7 charged with smuggling fish bladders to China

This March 2013 image provided by the U.S. attorney's Office shows Totoaba bladders displayed at a U.S. border crossing in downtown Calexico, Mexico. Seven people have been charged in a scheme to sell the bladders of an endangered Mexican fish considered a delicacy for use in Chinese soup, U.S. prosecutors said Wednesday. (AP Photo/ US Attorney's Office)

SAN DIEGO (AP) — Seven people have been charged with smuggling bladders from an endangered fish in what authorities said Wednesday may be a growing international practice in which the bladders are sold for up to $20,000 each to be used in a highly desired soup.

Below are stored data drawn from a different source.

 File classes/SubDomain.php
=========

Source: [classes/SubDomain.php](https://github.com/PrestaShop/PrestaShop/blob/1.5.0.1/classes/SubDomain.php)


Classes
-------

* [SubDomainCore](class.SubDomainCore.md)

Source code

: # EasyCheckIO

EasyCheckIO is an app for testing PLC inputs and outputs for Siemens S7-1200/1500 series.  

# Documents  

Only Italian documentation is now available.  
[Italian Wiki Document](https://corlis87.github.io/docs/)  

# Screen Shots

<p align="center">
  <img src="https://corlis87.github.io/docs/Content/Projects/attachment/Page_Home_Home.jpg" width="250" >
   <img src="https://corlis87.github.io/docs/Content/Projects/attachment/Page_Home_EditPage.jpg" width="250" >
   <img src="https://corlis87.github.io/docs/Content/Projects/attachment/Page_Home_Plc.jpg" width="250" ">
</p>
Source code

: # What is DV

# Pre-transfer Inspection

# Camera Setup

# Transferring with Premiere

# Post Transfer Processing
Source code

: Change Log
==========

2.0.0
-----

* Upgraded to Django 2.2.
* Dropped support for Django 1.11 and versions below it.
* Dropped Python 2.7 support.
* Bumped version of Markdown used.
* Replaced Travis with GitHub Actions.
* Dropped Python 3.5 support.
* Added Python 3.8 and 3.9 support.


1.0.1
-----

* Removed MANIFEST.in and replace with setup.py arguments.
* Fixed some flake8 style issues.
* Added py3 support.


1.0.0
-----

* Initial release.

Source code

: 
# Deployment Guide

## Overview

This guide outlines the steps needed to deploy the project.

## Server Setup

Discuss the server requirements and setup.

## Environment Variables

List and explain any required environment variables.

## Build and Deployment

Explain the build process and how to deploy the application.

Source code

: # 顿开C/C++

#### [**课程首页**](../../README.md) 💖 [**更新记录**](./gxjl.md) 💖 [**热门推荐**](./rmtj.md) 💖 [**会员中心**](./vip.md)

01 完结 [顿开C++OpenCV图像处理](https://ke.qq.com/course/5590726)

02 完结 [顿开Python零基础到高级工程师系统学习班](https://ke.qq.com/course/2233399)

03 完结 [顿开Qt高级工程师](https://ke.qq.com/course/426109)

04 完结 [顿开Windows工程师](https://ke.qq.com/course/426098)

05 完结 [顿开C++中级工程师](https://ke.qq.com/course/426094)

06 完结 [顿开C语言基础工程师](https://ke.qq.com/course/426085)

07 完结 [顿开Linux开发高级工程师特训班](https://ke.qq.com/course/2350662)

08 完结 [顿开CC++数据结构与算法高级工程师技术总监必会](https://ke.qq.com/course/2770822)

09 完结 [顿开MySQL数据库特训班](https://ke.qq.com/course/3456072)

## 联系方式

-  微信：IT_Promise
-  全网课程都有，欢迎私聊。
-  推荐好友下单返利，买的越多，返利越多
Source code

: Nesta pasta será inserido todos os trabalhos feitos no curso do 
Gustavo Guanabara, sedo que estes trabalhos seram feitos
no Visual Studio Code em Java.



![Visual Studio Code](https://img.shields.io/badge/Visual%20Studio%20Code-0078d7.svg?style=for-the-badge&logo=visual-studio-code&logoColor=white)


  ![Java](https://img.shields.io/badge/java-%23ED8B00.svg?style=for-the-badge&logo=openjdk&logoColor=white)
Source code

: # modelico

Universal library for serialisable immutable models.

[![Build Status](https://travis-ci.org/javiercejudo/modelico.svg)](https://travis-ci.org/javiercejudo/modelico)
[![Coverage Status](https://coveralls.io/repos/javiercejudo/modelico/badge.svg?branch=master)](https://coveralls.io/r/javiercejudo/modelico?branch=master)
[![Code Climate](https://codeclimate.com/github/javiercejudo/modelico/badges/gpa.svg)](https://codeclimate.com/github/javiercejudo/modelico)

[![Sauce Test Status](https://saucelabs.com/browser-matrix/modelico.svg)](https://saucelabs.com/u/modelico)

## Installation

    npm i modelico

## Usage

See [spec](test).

U.S. border inspectors in Calexico have seized 529 bladders since February that they believe were destined for China and Hong Kong. The probe began when an inspector spotted about 30 bladders buried in an ice chest.

The bladders came from totoaba fish that live exclusively in Mexico's Sea of Cortez. Also known as Mexican giant bass or giant croaker, the fish can measure up to 7 feet long and weigh more than 200 pounds. The cream-colored, leathery bladders alone measure up to 3 feet.

The fish are captured with gillnets when they migrate in the spring to the shallow waters in the northern Sea of Cortez, authorities said. The gas-filled bladders, which keep the fish buoyant, are removed and taken to stash houses along the border, with the fish carcasses left to rot on gulf shores near the tourist town of San Felipe.

The totoaba has been protected under the Convention on International Trade and Endangered Species since 1976 and was added to the U.S. Endangered Species Act in 1979. Fishing is also prohibited in Mexico.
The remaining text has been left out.